8 messages in com.mysql.lists.clusterRe: show tables query time| From | Sent On | Attachments |
|---|---|---|
| Tanner Postert | 29 Jun 2006 18:15 | |
| Stewart Smith | 29 Jun 2006 22:27 | |
| Tanner Postert | 30 Jun 2006 00:32 | |
| Stewart Smith | 30 Jun 2006 00:54 | |
| Tanner Postert | 30 Jun 2006 11:53 | |
| Tanner Postert | 30 Jun 2006 13:01 | |
| Ross McFarland | 30 Jun 2006 13:37 | |
| Stewart Smith | 30 Jun 2006 23:25 |
| Subject: | Re: show tables query time![]() |
|---|---|
| From: | Stewart Smith (stew...@mysql.com) |
| Date: | 06/30/2006 12:54:23 AM |
| List: | com.mysql.lists.cluster |
On Fri, 2006-06-30 at 00:32 -0700, Tanner Postert wrote:
from MyISAM 3.23 to NDBCLUSTER 5.0.22
i ran some further tests. a like %...% query on a varchar field with an index returns in 0.53 sec on the original server while there is a full 300-500 user load on it. the ndb cluster runs the same query in 11.6seconds.
isn't the cluster supposed to improve performance?
not start-to-end query performance.
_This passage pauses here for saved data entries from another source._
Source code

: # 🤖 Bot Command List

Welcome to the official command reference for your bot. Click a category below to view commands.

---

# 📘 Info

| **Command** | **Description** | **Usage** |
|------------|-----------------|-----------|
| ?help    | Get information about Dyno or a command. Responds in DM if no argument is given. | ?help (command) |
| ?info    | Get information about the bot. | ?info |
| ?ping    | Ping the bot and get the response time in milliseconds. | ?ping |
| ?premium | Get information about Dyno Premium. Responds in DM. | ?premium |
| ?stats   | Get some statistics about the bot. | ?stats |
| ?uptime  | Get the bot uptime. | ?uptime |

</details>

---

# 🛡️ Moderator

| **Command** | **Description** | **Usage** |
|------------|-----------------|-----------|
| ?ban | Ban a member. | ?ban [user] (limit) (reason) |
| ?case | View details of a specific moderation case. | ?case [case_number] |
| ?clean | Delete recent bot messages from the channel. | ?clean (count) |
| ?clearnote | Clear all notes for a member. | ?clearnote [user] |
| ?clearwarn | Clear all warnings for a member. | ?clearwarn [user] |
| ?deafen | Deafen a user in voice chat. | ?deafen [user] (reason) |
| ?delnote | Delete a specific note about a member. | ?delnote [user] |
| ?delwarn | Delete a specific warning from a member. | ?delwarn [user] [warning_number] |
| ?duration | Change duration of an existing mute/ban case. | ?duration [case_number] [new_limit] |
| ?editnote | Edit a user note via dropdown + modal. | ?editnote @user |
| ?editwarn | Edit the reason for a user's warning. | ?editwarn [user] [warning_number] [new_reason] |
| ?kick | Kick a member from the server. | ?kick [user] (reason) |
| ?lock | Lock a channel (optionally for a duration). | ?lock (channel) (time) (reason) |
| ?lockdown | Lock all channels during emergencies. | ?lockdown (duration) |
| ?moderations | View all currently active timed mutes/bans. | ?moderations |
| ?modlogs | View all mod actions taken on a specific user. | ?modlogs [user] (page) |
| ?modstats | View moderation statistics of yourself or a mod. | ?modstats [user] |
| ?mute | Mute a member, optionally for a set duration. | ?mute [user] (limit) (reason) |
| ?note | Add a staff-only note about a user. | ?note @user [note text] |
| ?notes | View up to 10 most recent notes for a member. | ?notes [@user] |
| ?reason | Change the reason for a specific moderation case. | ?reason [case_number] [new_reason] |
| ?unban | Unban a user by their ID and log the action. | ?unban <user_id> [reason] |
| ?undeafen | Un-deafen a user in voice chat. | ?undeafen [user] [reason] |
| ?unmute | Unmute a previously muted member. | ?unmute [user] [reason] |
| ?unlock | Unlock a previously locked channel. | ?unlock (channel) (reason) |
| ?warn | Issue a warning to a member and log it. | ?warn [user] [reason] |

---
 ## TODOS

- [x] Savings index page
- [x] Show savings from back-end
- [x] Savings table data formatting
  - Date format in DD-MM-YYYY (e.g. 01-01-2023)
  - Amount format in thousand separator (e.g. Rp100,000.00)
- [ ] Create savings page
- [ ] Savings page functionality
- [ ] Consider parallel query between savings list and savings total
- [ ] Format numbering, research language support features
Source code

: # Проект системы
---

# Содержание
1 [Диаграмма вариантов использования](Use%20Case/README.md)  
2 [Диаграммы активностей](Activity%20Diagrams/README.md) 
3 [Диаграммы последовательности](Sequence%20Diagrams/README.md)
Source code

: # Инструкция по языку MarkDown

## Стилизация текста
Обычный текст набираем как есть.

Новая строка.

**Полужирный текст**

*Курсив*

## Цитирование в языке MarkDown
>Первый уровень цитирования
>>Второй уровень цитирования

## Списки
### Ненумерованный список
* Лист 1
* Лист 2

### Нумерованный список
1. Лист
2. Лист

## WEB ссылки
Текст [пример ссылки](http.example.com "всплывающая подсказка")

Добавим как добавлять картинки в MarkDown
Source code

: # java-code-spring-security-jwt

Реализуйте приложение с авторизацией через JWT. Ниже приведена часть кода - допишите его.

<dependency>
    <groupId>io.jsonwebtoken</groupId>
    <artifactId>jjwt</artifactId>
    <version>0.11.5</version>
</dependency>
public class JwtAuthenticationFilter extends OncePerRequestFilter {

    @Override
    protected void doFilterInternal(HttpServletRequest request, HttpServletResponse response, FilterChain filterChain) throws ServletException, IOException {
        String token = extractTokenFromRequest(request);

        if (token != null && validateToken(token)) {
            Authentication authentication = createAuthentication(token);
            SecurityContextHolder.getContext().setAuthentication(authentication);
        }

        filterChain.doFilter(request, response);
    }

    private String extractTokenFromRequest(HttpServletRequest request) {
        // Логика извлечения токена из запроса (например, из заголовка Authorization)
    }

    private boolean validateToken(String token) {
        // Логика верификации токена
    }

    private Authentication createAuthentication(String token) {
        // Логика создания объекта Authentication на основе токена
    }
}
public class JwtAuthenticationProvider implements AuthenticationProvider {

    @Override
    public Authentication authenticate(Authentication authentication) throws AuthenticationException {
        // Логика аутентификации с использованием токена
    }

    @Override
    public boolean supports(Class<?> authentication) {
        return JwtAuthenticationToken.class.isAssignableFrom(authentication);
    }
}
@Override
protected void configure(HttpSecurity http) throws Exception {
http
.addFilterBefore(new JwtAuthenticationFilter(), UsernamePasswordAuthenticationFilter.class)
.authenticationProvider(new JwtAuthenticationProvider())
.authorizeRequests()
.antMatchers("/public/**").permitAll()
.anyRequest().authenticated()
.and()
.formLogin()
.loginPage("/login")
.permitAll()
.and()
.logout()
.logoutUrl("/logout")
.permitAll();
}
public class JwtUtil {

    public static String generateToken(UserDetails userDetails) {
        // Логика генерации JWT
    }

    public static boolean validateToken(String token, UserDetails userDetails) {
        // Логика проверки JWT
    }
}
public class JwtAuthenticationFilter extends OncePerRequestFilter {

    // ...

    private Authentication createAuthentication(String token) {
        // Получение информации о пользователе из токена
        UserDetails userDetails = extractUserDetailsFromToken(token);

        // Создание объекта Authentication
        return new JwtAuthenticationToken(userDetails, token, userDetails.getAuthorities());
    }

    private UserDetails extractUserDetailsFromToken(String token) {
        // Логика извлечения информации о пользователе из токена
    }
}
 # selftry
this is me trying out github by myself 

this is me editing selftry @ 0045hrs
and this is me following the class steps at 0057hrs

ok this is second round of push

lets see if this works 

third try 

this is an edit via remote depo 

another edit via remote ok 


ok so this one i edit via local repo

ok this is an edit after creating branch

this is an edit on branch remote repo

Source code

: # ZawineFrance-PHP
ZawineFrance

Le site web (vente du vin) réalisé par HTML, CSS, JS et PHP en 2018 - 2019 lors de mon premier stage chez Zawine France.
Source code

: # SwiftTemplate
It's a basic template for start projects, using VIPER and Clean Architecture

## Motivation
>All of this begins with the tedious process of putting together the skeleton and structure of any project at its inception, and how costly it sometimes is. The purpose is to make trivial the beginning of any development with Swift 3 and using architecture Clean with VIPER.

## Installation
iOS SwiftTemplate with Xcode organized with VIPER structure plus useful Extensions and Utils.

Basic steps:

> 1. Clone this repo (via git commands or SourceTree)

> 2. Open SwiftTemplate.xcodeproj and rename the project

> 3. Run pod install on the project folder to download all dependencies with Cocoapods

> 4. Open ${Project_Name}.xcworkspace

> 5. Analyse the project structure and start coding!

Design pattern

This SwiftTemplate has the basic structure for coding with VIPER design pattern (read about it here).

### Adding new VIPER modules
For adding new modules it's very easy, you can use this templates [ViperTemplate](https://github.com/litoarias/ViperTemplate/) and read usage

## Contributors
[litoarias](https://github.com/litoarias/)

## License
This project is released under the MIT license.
Improved performance is through parallelism of queries (many queries at once). i.e. with cluster you should be able to support a lot more than the 300-500 users, but each query probably isn't going to be quicker (network hops do have a cost).
improving the start-to-end query time can be done by using a faster interconnect such as SCI.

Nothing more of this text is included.